Mc Elnay et al.33 posed the key question of whether surgery should be considered as part of multimodality treatment for patients with resectable lung cancer and ipsilateral mediastinal nodal disease. The authors concluded that there were no significant differences in overall survival in patients randomized to surgery as part of bimodality (chemotherapy + surgery) or trimodality (chemoradiation + surgery) treatment33. Other studies that reviewed randomized evidence of radiochemotherapy versus surgery within multimodality treatment in stage III NSCLC found no significantly different overall survival in patients with locally advanced NSCLC after induction treatment and surgery compared with those receiving definitive radiochemotherapy34,35. Arguments in favor of surgery in patients with resectable disease refer to large residual necrotic tumors, which are difficult to control with radiotherapy and may lead to the formation of a lung abscess or to multiple nodules in the same lobe. The combination of preoperative concurrent chemotherapy and radiotherapy followed by surgery should be considered where local control is especially important for quality of life, such as with invasion of the brachial plexus in superior sulcus tumors (Pancoast tumors) or central tumors without mediastinal nodal disease. A pooled analysis of three SAKK trials (SAKK 16/96, 16/00 AND 16/01) examined long-term results for 368 operable stage III NSCLC patients divided into bimodal (neoadjuvant chemotherapy + surgery, 205 patients) and trimodal (neoadjuvant chemoradiation + surgery, 163 patients) and reported 56 (33%) vs. 42 (31%) pneumonectomies in each group, with 7% vs. 2% postoperative mortality (36). The authors demonstrated 5- and 10-year survival rates of 38% and 28% for stage IIIA NSCLC and 36% and 24% for stage IIIB NSCLC in the two groups, respectively. They reported 69.2% (119 patients) and 87.2% (117 patients) R0 resection and 14.5% (25 patients) and 16.4% (22 patients) complete pathologic response in the two groups, respectively, and showed that R0 resection and CPR together with younger age were associated with improved survival (p = 0.043, p < 0.001, p = 0.009, respectively)36.
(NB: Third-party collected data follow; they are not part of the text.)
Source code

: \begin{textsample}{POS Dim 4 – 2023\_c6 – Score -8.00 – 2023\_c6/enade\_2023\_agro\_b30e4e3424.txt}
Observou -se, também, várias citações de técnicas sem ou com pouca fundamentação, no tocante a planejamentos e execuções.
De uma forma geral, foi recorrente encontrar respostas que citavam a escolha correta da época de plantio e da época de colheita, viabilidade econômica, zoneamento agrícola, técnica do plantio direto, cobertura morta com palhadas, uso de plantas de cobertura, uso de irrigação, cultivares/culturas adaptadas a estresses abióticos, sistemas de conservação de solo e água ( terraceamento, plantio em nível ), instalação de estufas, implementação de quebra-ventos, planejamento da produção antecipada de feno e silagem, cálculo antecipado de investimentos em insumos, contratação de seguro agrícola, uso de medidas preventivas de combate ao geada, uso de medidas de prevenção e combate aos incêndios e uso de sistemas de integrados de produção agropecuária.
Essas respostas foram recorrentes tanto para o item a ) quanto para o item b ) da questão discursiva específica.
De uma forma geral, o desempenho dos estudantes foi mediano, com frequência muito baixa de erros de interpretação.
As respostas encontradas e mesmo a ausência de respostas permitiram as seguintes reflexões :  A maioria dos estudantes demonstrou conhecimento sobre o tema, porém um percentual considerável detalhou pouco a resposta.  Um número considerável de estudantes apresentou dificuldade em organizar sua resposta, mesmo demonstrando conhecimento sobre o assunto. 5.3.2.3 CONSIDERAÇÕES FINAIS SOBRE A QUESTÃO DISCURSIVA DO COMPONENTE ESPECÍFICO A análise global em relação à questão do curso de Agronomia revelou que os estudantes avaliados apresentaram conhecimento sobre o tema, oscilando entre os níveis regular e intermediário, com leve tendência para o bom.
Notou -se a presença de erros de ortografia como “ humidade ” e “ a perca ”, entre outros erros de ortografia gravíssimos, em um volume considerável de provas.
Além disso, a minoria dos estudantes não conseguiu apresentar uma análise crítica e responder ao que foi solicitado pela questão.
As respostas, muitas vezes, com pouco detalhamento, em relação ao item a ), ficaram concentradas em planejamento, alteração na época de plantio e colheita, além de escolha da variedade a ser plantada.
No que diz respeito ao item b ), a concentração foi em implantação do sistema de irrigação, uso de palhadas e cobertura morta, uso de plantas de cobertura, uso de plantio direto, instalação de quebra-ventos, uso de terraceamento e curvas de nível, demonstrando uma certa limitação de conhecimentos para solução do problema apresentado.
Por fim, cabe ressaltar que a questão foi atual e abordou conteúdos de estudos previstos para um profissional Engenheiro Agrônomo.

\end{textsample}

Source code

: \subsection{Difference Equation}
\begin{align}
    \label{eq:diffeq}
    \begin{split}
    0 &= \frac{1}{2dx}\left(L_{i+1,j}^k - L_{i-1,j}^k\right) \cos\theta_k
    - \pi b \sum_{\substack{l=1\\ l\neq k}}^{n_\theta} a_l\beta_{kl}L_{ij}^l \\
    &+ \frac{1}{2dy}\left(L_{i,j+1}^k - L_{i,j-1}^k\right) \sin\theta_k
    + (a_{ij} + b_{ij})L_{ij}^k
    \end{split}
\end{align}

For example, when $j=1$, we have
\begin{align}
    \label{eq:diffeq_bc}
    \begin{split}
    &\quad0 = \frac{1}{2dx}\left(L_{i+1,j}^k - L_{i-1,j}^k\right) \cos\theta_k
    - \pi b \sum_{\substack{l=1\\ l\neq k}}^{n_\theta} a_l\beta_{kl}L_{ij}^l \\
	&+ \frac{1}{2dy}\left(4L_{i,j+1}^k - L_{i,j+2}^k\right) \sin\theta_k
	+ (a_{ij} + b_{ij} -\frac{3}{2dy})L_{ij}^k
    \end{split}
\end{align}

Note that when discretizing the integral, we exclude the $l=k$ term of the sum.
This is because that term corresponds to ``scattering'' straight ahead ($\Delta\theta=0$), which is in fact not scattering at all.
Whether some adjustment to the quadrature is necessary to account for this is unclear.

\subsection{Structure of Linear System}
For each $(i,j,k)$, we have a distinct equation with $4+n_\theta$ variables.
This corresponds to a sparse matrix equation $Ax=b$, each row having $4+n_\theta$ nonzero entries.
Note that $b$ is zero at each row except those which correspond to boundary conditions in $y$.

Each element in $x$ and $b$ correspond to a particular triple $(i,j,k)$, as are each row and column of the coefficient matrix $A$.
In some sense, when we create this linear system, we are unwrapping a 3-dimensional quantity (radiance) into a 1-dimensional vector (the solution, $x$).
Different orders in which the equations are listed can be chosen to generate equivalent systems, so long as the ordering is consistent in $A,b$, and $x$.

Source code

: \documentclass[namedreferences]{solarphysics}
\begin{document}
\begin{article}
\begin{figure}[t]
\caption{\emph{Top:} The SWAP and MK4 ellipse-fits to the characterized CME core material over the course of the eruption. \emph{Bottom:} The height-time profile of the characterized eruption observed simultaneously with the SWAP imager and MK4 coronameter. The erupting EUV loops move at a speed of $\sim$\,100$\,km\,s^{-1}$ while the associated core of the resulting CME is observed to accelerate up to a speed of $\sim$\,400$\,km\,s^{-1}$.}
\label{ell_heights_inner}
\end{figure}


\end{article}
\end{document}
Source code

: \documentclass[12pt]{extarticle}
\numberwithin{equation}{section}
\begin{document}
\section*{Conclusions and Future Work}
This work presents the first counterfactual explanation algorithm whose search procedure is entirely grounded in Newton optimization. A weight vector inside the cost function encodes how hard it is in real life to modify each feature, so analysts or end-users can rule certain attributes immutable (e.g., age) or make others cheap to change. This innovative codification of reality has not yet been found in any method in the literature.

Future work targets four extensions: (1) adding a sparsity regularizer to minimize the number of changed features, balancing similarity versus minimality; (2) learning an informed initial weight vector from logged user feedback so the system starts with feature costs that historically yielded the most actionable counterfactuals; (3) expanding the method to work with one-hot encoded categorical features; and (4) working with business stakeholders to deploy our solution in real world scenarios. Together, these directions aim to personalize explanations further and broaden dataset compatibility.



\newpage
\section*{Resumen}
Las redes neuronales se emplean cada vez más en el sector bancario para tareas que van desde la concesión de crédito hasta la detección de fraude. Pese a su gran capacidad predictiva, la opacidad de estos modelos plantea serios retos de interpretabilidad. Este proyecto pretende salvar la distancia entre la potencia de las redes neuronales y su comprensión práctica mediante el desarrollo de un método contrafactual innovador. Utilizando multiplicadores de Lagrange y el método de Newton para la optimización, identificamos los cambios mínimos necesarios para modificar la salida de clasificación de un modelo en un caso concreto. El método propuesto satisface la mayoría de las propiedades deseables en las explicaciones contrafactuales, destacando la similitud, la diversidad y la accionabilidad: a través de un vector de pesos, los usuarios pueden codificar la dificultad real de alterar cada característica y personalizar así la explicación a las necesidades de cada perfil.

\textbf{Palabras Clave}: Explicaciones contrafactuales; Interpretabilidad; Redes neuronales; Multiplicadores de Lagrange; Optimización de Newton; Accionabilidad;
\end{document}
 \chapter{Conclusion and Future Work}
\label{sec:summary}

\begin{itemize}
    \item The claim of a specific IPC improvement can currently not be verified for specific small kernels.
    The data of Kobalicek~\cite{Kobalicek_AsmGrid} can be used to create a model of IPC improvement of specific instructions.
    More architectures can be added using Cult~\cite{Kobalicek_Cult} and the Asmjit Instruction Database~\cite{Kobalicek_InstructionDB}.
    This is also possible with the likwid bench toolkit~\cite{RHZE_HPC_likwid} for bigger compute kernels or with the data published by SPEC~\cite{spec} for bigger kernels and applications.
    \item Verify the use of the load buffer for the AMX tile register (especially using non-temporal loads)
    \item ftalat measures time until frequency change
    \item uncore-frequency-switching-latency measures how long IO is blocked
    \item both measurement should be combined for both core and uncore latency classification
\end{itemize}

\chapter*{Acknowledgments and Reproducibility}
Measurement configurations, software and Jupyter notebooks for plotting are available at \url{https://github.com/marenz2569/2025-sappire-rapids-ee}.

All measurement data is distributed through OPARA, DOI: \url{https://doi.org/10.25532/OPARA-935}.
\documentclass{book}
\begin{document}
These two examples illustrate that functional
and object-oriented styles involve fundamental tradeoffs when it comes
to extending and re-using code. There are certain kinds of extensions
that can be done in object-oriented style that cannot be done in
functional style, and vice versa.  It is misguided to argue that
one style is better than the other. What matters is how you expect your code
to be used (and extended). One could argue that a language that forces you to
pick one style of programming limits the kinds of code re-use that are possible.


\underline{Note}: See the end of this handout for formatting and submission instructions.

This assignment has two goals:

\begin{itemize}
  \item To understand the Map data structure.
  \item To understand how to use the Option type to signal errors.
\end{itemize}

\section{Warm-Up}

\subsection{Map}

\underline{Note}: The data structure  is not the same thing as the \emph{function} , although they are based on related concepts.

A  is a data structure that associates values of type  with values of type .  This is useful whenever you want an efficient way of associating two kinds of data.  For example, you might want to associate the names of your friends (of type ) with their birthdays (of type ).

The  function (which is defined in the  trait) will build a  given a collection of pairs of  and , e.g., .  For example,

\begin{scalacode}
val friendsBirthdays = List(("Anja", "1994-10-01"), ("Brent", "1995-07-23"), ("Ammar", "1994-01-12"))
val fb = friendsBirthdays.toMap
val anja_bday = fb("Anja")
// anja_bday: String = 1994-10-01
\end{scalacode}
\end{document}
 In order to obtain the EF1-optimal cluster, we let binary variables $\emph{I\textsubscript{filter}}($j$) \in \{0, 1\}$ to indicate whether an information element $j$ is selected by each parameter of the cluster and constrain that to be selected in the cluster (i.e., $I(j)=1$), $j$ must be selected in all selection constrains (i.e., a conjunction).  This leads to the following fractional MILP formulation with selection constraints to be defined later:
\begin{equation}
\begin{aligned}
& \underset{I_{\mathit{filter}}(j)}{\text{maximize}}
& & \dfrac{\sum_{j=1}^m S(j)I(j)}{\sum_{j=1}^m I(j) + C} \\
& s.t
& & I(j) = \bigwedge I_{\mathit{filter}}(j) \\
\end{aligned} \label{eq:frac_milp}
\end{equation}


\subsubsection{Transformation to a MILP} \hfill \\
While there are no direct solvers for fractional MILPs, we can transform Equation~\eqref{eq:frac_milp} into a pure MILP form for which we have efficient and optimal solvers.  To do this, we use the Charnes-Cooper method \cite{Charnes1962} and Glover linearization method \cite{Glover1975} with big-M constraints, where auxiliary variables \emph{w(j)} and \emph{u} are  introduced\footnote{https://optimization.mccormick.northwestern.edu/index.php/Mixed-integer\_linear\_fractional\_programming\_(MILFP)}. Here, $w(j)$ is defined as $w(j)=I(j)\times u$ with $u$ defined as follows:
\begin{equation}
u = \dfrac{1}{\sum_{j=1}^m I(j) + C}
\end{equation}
Looking back upon more than 20 years of performing major pulmonary resections after neoadjuvant chemotherapy and chemoradiation, we must admit that although our results are compatible with the abovementioned studies, not all of the outcomes were good, and some were inarguably bad. It is our impression that with the selection of good surgical candidates and after achieving complete pathologic response, negative surgical margins and R0 radical resections, major pulmonary resections can be considered an acceptable treatment option in certain patients with stage III potentially resectable NSCLC.

Our study has several potential limitations. This was a retrospective nonrandomized study, which is subject to selection bias; the data regarding pneumonectomy rates in our investigation were significantly higher than those in other reports, and we are also aware of the need for more scrupulous preoperative mediastinal staging after neoadjuvant chemotherapy or chemoradiation to reduce the incidence of postoperative N2 disease.

Conclusions

Based upon the results of the current study and our 20 years of experience operating on post-neoadjuvant patients, we recommend avoiding resections in patients with bulky mediastinal disease and avoiding pneumonectomy in patients with centrally located tumors involving the carina and esophagus before administering neoadjuvant chemotherapy or chemoradiation, and we prefer lung-sparing resections. Moreover, we strongly recommend surgery for patients with locally advanced potentially resectable NSCLC without the abovementioned contraindications, including pneumonectomies, if such procedures are performed in highly experienced thoracic oncology surgery departments and with low mortality and acceptable morbidity.